Just go to Window >> Workspace >> Save Workspace on the top tool bar.



Once you save the workspace, it will appear under Window >> Workspace. As you can see "Closed - Right" is a saved workspace of mine. You can click any of your options at any time to have the right windows appear in the right place.

And that's about it for setting up your workspace.


How to Crop, Resize and Sharpen Icons-

Okay, here are the most basics of iconning. Most of you probably already know cropping and resizing. So I will move through that quickly. I'll put more detail into sharpening though, since there seems to be a general lack of sharpening out there.



So here we have Sasuke looking bitchy as usual. And we want to icon him cause hay, he's still sexy.

Select the Crop Tool located on the Tool bar.



If you hold down Shift and left-click anywhere on the image, and then drag, you will create a perfect square with your Crop Tool. If you let go of shift, you can make any shape or size of rectangle you want. But since icons are ideally 100x100 pixels, I tend to habitually hold down shift.



There are several things to note about this image.

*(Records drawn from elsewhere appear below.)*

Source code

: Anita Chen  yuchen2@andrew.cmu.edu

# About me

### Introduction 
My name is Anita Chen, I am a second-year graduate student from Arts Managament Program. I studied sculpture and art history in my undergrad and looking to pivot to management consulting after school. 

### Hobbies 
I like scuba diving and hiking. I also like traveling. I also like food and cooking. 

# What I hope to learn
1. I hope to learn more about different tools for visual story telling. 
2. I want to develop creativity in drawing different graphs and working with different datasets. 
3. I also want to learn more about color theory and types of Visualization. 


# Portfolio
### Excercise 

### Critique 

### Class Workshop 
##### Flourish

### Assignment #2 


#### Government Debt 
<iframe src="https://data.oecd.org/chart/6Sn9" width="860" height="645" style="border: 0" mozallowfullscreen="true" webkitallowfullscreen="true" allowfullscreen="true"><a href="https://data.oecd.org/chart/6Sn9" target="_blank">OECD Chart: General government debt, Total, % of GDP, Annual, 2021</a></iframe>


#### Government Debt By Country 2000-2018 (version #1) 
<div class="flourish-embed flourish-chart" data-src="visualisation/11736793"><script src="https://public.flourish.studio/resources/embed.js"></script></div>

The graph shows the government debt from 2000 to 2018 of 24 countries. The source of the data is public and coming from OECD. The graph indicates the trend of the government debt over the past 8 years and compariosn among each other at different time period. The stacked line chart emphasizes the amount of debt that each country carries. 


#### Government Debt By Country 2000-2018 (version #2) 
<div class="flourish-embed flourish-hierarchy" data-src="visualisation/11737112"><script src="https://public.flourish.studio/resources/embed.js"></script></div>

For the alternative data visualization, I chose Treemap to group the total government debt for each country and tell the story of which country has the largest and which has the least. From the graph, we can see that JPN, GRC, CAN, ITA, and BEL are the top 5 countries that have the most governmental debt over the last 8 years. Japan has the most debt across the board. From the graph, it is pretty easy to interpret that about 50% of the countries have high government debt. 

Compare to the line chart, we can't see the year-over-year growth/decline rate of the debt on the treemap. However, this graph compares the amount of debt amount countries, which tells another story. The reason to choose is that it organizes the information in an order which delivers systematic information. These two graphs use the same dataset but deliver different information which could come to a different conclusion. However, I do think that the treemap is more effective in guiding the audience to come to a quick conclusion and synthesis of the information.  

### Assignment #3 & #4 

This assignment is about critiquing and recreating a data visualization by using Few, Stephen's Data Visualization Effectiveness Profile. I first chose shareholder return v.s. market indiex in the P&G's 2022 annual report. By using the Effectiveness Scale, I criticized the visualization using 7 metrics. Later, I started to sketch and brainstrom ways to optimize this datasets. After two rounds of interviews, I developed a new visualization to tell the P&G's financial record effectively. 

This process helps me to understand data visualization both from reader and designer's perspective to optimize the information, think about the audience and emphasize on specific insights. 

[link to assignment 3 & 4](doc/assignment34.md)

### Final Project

First of all, the part of the image you are cropping is obviously within the box, the darkened part is the "shield" and is what will disappear once you crop the image. If you look on the Option bar, you can change the shield to whatever color you want, you can also make the Opacity whatever percent you want.

You can grab and drag the edges of the cropping box to change the size of it. But if for some reason you don't want to crop after all, or you want to start over, look in the upper right color. The "NO" sign there will cancel your cropping selection. The checkmark next to that will okay it. If you don't cancel your crop or okay it, you won't be able to do much.

Once you have decided on the are you want to crop, either hit the checkmark or else double-click within the selected area.



Now that you have the area you want selected, it's time to think about sharpening.

There are basically two ways to get a clean icon.

You can either
-Crop
-Sharpen
-Resize
-Sharpen

or you can just

-Crop
-Resize
-Sharpen

It's not necessary to sharpen prior to resizing on many icons, and on others it's very useful. Because the base for this icon is large and not very detailed, sharpening it first isn't necessary. On an icon with more detail, sharpening prior to resizing will hel keep you from losing that detail when it's reduced to 100 pixels, and will help make the icon less mucky.

Nice it's not really necessary on this icon, we'll skip it.

To resize an image you want to go to Image >> Image Size on the top toolbar.



And up comes the Image Size window.



What you want to look at is the 'Pixel Dimensions' area. First of all, the chain image on the right should show that width and height are linked. If it doesn't look like this image, click that icon. This will make sure that the height and width stay relative to each other.

Also, you want to make sure the drop down bars say pixels. If it says percent, change it.

Now just enter 100 into width or height and hit okay.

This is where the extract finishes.